Per destare attenzione dobbiamo forse usare frasi zeppe di retorica. Ma piuttosto che il silenzio tombale è meglio esagerare – anche se in realtà non tanto – per eccesso. In questi casi però ci sono centinaia di bambini che muoiono per colpe non loro. La Siria è il luogo peggiore per essere un bambino. Il terrore della morte e delle bombe spinge a diventare profughi, a incominciare una vita di stenti dentro un futuro incertissimo.

L’incontro si conclude con parole politicamente scorrette di Iacomini: “Dicono tutti che è in corso una guerra contro i cristiani.
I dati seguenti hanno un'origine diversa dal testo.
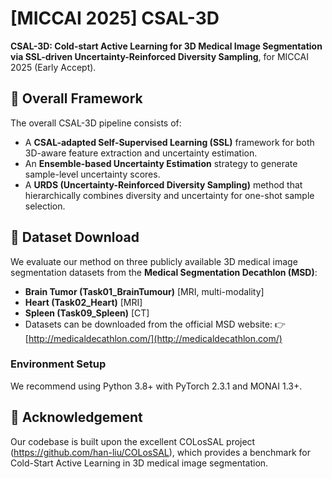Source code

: # [MICCAI 2025] CSAL-3D

**CSAL-3D: Cold-start Active Learning for 3D Medical Image Segmentation via SSL-driven Uncertainty-Reinforced Diversity Sampling**, for MICCAI 2025 (Early Accept).
## 📌 Overall Framework

The overall CSAL-3D pipeline consists of:
- A **CSAL-adapted Self-Supervised Learning (SSL)** framework for both 3D-aware feature extraction and uncertainty estimation.
- An **Ensemble-based Uncertainty Estimation** strategy to generate sample-level uncertainty scores.
- A **URDS (Uncertainty-Reinforced Diversity Sampling)** method that hierarchically combines diversity and uncertainty for one-shot sample selection.

## 📁 Dataset Download
We evaluate our method on three publicly available 3D medical image segmentation datasets from the **Medical Segmentation Decathlon (MSD)**:
- **Brain Tumor (Task01_BrainTumour)** [MRI, multi-modality]
- **Heart (Task02_Heart)** [MRI]
- **Spleen (Task09_Spleen)** [CT]
- Datasets can be downloaded from the official MSD website:
👉 [http://medicaldecathlon.com/](http://medicaldecathlon.com/)

### Environment Setup

We recommend using Python 3.8+ with PyTorch 2.3.1 and MONAI 1.3+.

## 🙏 Acknowledgement 
Our codebase is built upon the excellent COLosSAL project (https://github.com/han-liu/COLosSAL), which provides a benchmark for Cold-Start Active Learning in 3D medical image segmentation.
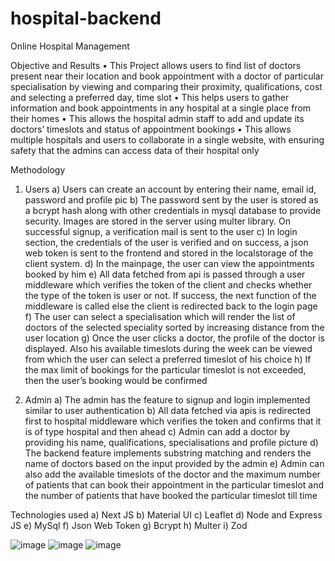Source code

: # hospital-backend
Online Hospital Management

Objective and Results
•	This Project allows users to find list of doctors present near their location and book appointment with a doctor of particular specialisation by viewing and comparing their proximity, qualifications, cost and selecting a preferred day, time slot
•	This helps users to gather information and book appointments in any hospital at a single place from their homes
•	This allows the hospital admin staff to add and update its doctors’ timeslots and status of appointment bookings 
•	This allows multiple hospitals and users to collaborate in a single website, with ensuring safety that the admins can access data of their hospital only

Methodology
1)	Users
  a)	Users can create an account by entering their name, email id, password and profile pic
  b)	The password sent by the user is stored as a bcrypt hash along with other credentials in mysql database to provide security. Images are stored in the server using multer library. On successful signup, a verification mail is sent to the user
  c)	In login section, the credentials of the user is verified and on success, a json web token is sent to the frontend and stored in the localstorage of the client system.
  d)	In the mainpage, the user can view the appointments booked by him
  e)	All data fetched from api is passed through a user middleware which verifies the token of the client and checks whether the type of the token is user or not. If success, the next function of the middleware is called else the client is redirected back to the login page
  f)	The user can select a specialisation which will render the list of doctors of the selected speciality sorted by increasing distance from the user location
  g)	Once the user clicks a doctor, the profile of the doctor is displayed. Also his available timeslots during the week can be viewed from which the user can select a preferred timeslot of his choice
  h)	If the max limit of bookings for the particular timeslot is not exceeded, then the user’s booking would be confirmed

2)	Admin
  a)	The admin has the feature to signup and login implemented similar to user authentication
  b)	All data fetched via apis is redirected first to hospital middleware which verifies the token and confirms that it is of type hospital and then ahead
  c)	Admin can add a doctor by providing his name, qualifications, specialisations and profile picture
  d)	The backend feature implements substring matching and renders the name of doctors based on the input provided by the admin
  e)	Admin can also add the available timeslots of the doctor and the maximum number of patients that can book their appointment in the particular timeslot and the number of patients that have booked the particular timeslot till time

Technologies used
  a)	Next JS
  b)	Material UI
  c)	Leaflet
  d)	Node and Express JS
  e)	MySql
  f)	Json Web Token
  g)	Bcrypt
  h)	Multer
  i)	Zod
  
  
  ![image](https://user-images.githubusercontent.com/114980313/232226537-61918f20-0245-43f7-9a32-20ab1eb62aa2.png)
  ![image](https://user-images.githubusercontent.com/114980313/232226637-a5e48baf-98f4-4f4e-ab15-b373cb62819c.png)
  ![image](https://user-images.githubusercontent.com/114980313/232226703-b868f4ef-dbbf-45d0-b856-bd4248fabec6.png)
Non lo nego. Però è anche vero che Isis si inserisce dopo. In realtà assistiamo al più grande genocidio di musulmani. Non dovrebbe esserci disuguaglianza quando ci sono queste cose. Chiedete a questi bambini cosa ne sanno o che colpa ne hanno. Come a suo tempo in Ruanda o in Bosnia. Oggi invece questo conflitto viene dimenticato. Essere indifferenti… Questo è il vero problema. Le grandi manifestazioni non si vedono più. Abbiamo perso la voglia di manifestare. Questa guerra è figlia dell’indifferenza. È un crimine contro l’umanità”.